In other cases, we backed an outside team when we were sufficiently impressed by them to give them brand support and the space to go and build the new business themselves. Virgin Active, our health club chain, is a good example. Matthew Bucknall and Frank Reed came to me with the idea of a family-friendly health and fitness club in 1999. They had set up and sold a chain in the United Kingdom in the 1990s and wanted to do it again with the Virgin brand on the door.

We liked the idea and the management team, so we backed the rollout in the UK, and within two years were offered the opportunity (by Nelson Mandela himself!) to rescue a chain in South Africa. The active team jumped at the chance and haven’t looked back since. We now have more than one hundred clubs in South Africa and another hundred and sixty in the UK, Australia, Italy, Spain and Portugal.

Trust is a key facet of any business, but how you deal with being let down once can also contribute to success. Are you willing to give people a second chance?

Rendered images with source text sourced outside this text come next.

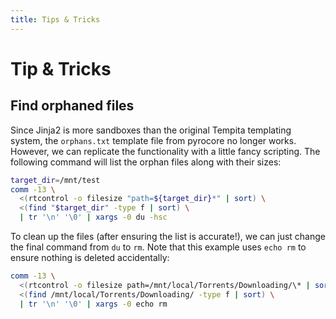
 ```yaml
---
title: Tips & Tricks
---
```


# Tip & Tricks

## Find orphaned files

Since Jinja2 is more sandboxes than the original Tempita templating system, the `orphans.txt` template file from pyrocore no longer works. However, we can replicate the functionality with a little fancy scripting. The following command will list the orphan files along with their sizes:
```bash
target_dir=/mnt/test
comm -13 \
  <(rtcontrol -o filesize "path=${target_dir}*" | sort) \
  <(find "$target_dir" -type f | sort) \
  | tr '\n' '\0' | xargs -0 du -hsc
```

To clean up the files (after ensuring the list is accurate!), we can just change the final command from `du` to `rm`. Note that this example uses `echo rm` to ensure nothing is deleted accidentally:

```bash
comm -13 \
  <(rtcontrol -o filesize path=/mnt/local/Torrents/Downloading/\* | sort) \
  <(find /mnt/local/Torrents/Downloading/ -type f | sort) \
  | tr '\n' '\0' | xargs -0 echo rm
```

When I was running Virgin Records, a member of the talent scouting team was stealing and selling boxes of records to local secondhand shops. Tipped off, I called him on it. He admitted everything. Rather than fire him, I gave him a severe warning and a second chance. Everyone messes up sometimes, I told him, and I said I expected him to learn from his mistake and get back to doing what he did best-finding artists. He went on to discover Culture Club, one of our biggest-selling artists on the 1980s.

We all slip up at some stage in our careers. I did. When I was a teenager, I fell foul of British customs as I was trying to sneak duty-free records out of the UK. I escaped a criminal record by paying a fine and was given a second chance. I think this has made m much more accepting and forgiving of other people’s mistakes.

So many companies compare themselves to family units that the word “family” appears to be solely overused in modern business. However, I really believe that Virgin’s family spirit has kept it flourishing for over forty years.

When the business was smaller, we had legendary parties at my house near Oxford. We set up a fairground with tents full of entertainment for the staff and their families. As we grew, the party turned into two parties and, pretty soon, they were two-week parties with 80,000 people just to make sure everyone was invited. By the end they had become three-week parties, and at that point the neighbours cried, ‘enough!’(and my hands cried ‘enough’) and we had to stop.

But we had established the culture-one built around people. People are the lifeblood of any company and, whether the neighbours like it or not, they need to be looked after and celebrated again and again!